TASK |
Wherever a line of the data contains "played", copy that line.

● ● ● ● ●

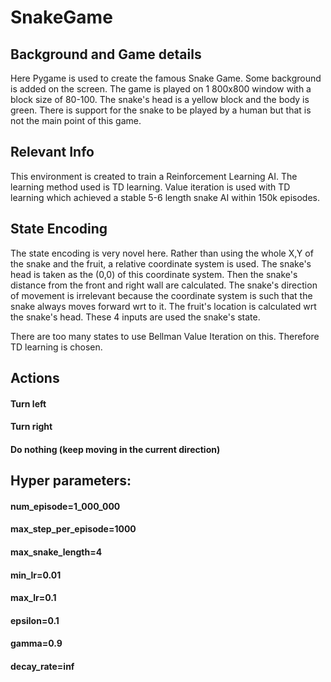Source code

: # SnakeGame

## Background and Game details
Here Pygame is used to create the famous Snake Game. Some background is added on the screen. 
The game is played on 1 800x800 window with a block size of 80-100.
The snake's head is a yellow block and the body is green.
There is support for the snake to be played by a human but that is not the main point of this game.

## Relevant Info

This environment is created to train a Reinforcement Learning AI. The learning method used is TD learning.
Value iteration is used with TD learning which achieved a stable 5-6 length snake AI within 150k episodes.

## State Encoding

The state encoding is very novel here. Rather than using the whole X,Y of the snake and the fruit, a relative coordinate system is used.
The snake's head is taken as the (0,0) of this coordinate system. Then the snake's distance from the front and right wall are calculated.
The snake's direction of movement is irrelevant because the coordinate system is such that the snake always moves forward wrt to it.
The fruit's location is calculated wrt the snake's head. These 4 inputs are used the snake's state.

There are too many states to use Bellman Value Iteration on this. Therefore TD learning is chosen.

## Actions
#### Turn left
#### Turn right
#### Do nothing (keep moving in the current direction)



## Hyper parameters:

#### num_episode=1_000_000
#### max_step_per_episode=1000
#### max_snake_length=4
#### min_lr=0.01
#### max_lr=0.1
#### epsilon=0.1
#### gamma=0.9
#### decay_rate=inf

● ● ● ● ●

TASK RESPONSE |
The game is played on 1 800x800 window with a block size of 80-100.
There is support for the snake to be played by a human but that is not the main point of this game.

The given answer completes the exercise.